According to Savills, Marriott International is the market leader in branded residences, a position it has held since 2002, followed by Accor, Four Seasons and Hilton.
More accessible price points
Marriott has around 140 branded residences in operation and a further 140 in the pipeline, notes Julien Laloye, the company’s director of mixed-use development: “Eighty percent of our existing stock is luxury but recently we’ve been working on what we call ‘premium’ branded residences: Sheraton, Marriott, Westin. These offer lower price points for purchasers, but they are still buying an amazing secondary residence.”
A recent example is a Marriott hotel with one-to-three-bedroom residences (prices starting at €330,000) next door to a Westin hotel with two-and-three-bedroom homes (prices from €675,000) at the Salgados Resort in Portugal’s Algarve. The developer was Kronos Real Estate Group and the properties are managed by Highgate Hotels.
Mitra Ghamsari, founder & CEO, Persepolis Investments highlights the untapped potential for midscale branded residences: “There is a whole mid-segment, especially people who want to buy timeshare/rental programmes. That whole area, in urban areas at least, has not been touched yet. There are lots of cities – emblematic luxury cities - that haven’t even started with branded residences. There are tons of opportunities for us.”
Laloye agrees: “We’ve barely scratched the surface of branded residences yet. We have great lifestyle brands in the lower segments like Moxy, and that’s something that could be explored in the future.”
Wyndham Hotels & Resorts is another global hotel company focussing on mainstream branded residences. Around five years ago, it began building out its midscale and upscale branded residence pipeline, with familiar brands like Ramada.
“We are now signing more midscale branded residence deals than ever before and have a strong pipeline,” says Wyndham’s president EMEA Dimitris Manikis.
Change in the air?
But as competition ramps up, will brands need to offer key money or other incentives to secure branded residence projects, as they increasingly do with pure hotel projects?
Laloye explains that key money is usually given after a hotel opens and that’s because the developer has been spending its own money during the construction phase (3 to 5 years). There is then a further one-to-two-year ramp up period before a developer will start to see significant returns on his investment.
In contrast, branded residences give developers a cashflow return much earlier on by securing deposits from off-plan sales.
“With branded residences, as soon as we sign a deal with the developer, the sales process starts and we start getting royalty payments as the deposits come through,” Laloye says.
Marriott typically takes 5 or 6 percent in royalties from the sale of apartments, with Laloye noting said the level of royalty payments was justified because Marriott is bringing its sales and marketing machine to the table.
“We commit a lot of resources. We have a dedicated sales and marketing team that supports the developer during the sales phase. You’ve got to have a sales team who know how to sell the buyer benefits. We use our internal tools – 200 million loyalty programme members - and tools to improve the visibility of the project.”
Negotiation
He suggested that rather than paying key money, a discussion of the terms of the royalty payments would be more appropriate.
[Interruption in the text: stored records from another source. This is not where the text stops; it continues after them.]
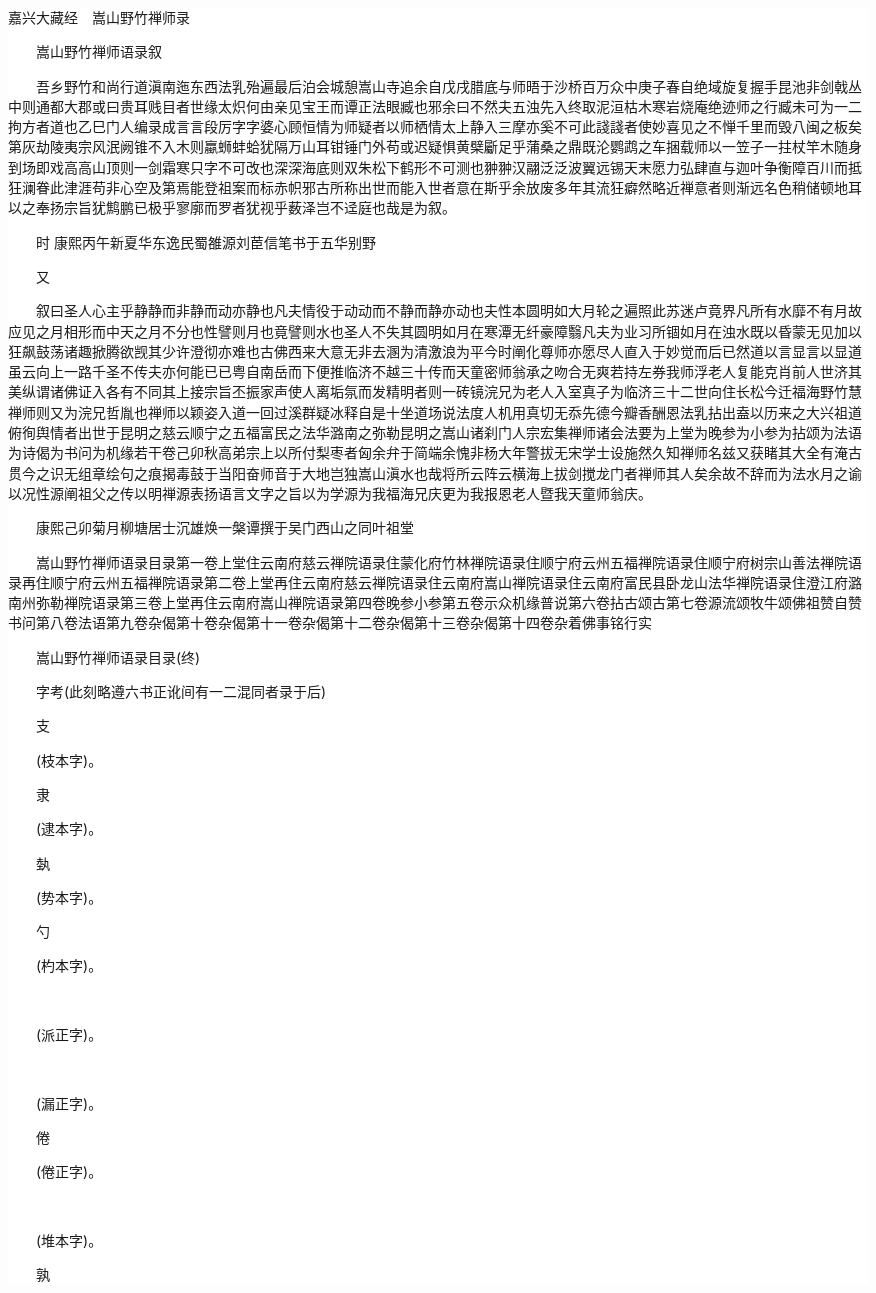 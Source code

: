 嘉兴大藏经　嵩山野竹禅师录


　　嵩山野竹禅师语录叙

　　吾乡野竹和尚行道滇南迤东西法乳殆遍最后泊会城憩嵩山寺追余自戊戌腊底与师晤于沙桥百万众中庚子春自绝域旋复握手昆池非剑戟丛中则通都大郡或曰贵耳贱目者世缘太炽何由亲见宝王而谭正法眼臧也邪余曰不然夫五浊先入终取泥洹枯木寒岩烧庵绝迹师之行臧未可为一二拘方者道也乙巳门人编录成言言段厉字字婆心顾恒情为师疑者以师栖情太上静入三摩亦奚不可此諓諓者使妙喜见之不惮千里而毁八闽之板矣第灰劫陵夷宗风泯阙锥不入木则蠃蛳蚌蛤犹隔万山耳钳锤门外苟或迟疑惧黄檗斸足乎蒲桑之鼎既沦鹦鹉之车捆载师以一笠子一拄杖竿木随身到场即戏高高山顶则一剑霜寒只字不可改也深深海底则双朱松下鹤形不可测也翀翀汉翮泛泛波翼远锡天末愿力弘肆直与迦叶争衡障百川而抵狂澜眷此津涯苟非心空及第焉能登祖案而标赤帜邪古所称出世而能入世者意在斯乎余放废多年其流狂癖然略近禅意者则渐远名色稍储顿地耳以之奉扬宗旨犹鹪鹏已极乎寥廓而罗者犹视乎薮泽岂不迳庭也哉是为叙。

　　时
康熙丙午新夏华东逸民蜀雒源刘茞信笔书于五华别野

　　又

　　叙曰圣人心主乎静静而非静而动亦静也凡夫情役于动动而不静而静亦动也夫性本圆明如大月轮之遍照此苏迷卢竟界凡所有水靡不有月故应见之月相形而中天之月不分也性譬则月也竟譬则水也圣人不失其圆明如月在寒潭无纤豪障翳凡夫为业习所锢如月在浊水既以昏蒙无见加以狂飙鼓荡诸趣掀腾欲觊其少许澄彻亦难也古佛西来大意无非去溷为清激浪为平今时阐化尊师亦愿尽人直入于妙觉而后已然道以言显言以显道虽云向上一路千圣不传夫亦何能已已粤自南岳而下便推临济不越三十传而天童密师翁承之吻合无爽若持左券我师浮老人复能克肖前人世济其美纵谓诸佛证入各有不同其上接宗旨丕振家声使人离垢氛而发精明者则一砖镜浣兄为老人入室真子为临济三十二世向住长松今迁福海野竹慧禅师则又为浣兄哲胤也禅师以颖姿入道一回过溪群疑冰释自是十坐道场说法度人机用真切无忝先德今瓣香酬恩法乳拈出盍以历来之大兴祖道俯徇舆情者出世于昆明之慈云顺宁之五福富民之法华潞南之弥勒昆明之嵩山诸刹门人宗宏集禅师诸会法要为上堂为晚参为小参为拈颂为法语为诗偈为书问为机缘若干卷己卯秋高弟宗上以所付梨枣者匈余弁于简端余愧非杨大年警拔无宋学士设施然久知禅师名兹又获睹其大全有淹古贯今之识无组章绘句之痕揭毒鼓于当阳奋师音于大地岂独嵩山滇水也哉将所云阵云横海上拔剑搅龙门者禅师其人矣余故不辞而为法水月之谕以况性源阐祖父之传以明禅源表扬语言文字之旨以为学源为我福海兄庆更为我报恩老人暨我天童师翁庆。

　　康熙己卯菊月柳塘居士沉雄焕一槃谭撰于吴门西山之同叶祖堂

　　嵩山野竹禅师语录目录第一卷上堂住云南府慈云禅院语录住蒙化府竹林禅院语录住顺宁府云州五福禅院语录住顺宁府树宗山善法禅院语录再住顺宁府云州五福禅院语录第二卷上堂再住云南府慈云禅院语录住云南府嵩山禅院语录住云南府富民县卧龙山法华禅院语录住澄江府潞南州弥勒禅院语录第三卷上堂再住云南府嵩山禅院语录第四卷晚参小参第五卷示众机缘普说第六卷拈古颂古第七卷源流颂牧牛颂佛祖赞自赞书问第八卷法语第九卷杂偈第十卷杂偈第十一卷杂偈第十二卷杂偈第十三卷杂偈第十四卷杂着佛事铭行实

　　嵩山野竹禅师语录目录(终)

　　字考(此刻略遵六书正讹间有一二混同者录于后)

　　支

　　(枝本字)。

　　隶

　　(逮本字)。

　　埶

　　(势本字)。

　　勺

　　(杓本字)。

　　　

　　(派正字)。

　　　

　　(漏正字)。

　　倦

　　(倦正字)。

　　　

　　(堆本字)。

　　孰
Mark Keiser, president - development at Viceroy Hotels & Resorts notes that his company takes a royalty on sales of 4 to 5 per cent, adding: “While key money is not something I foresee the brands doing for branded residences, I do think there is a way to align interests. And when you have that alignment, the tools and resources that a brand brings get super charged because there’s a financial motivation to deliver.”
He explains: “If sales come directly to Viceroy and not via a broker, the developer saves on the broker fee and shares some of that saving with us, so that motivates us to activate our loyalty and membership databases.”
Ghamsari suggested that brands would need to invest more or take less in the future: “Especially with standalone branded residences, the contractual relation between developers, owners and operators is going to evolve.”
“As competition increases, developers and owners will be requiring a slightly different contract format over time, because even though developers are getting money back early, the brand is getting the long-term benefits of brand exposure.”
Madrid-based Persepolis Investments has two luxury branded residence projects underway, and Ghamsari notes Madrid could not be considered an emerging market anymore as the appetite for luxury branded residences in the Spanish capital now on a par with other gateway cities like London and Paris.
The signs of change are already here: Wyndham has more branded residences in CIS, Georgia and Pakistan than anywhere else. Midscale branded residences are emerging in American cities like Charlotte and Charleston. Nobu has chosen Manchester as the location for its first UK branded residence, rather than London or Edinburgh.
The branded residence sector is expanding, evolving and scaling up to serve the needs of the growing middle classes throughout the world. And as this happens, the contractual terms between developers, owners and brands will change too.
Quotes taken from the ‘Branded residential market: Building value through integrated living’ panel session at IHIF EMEA 2025.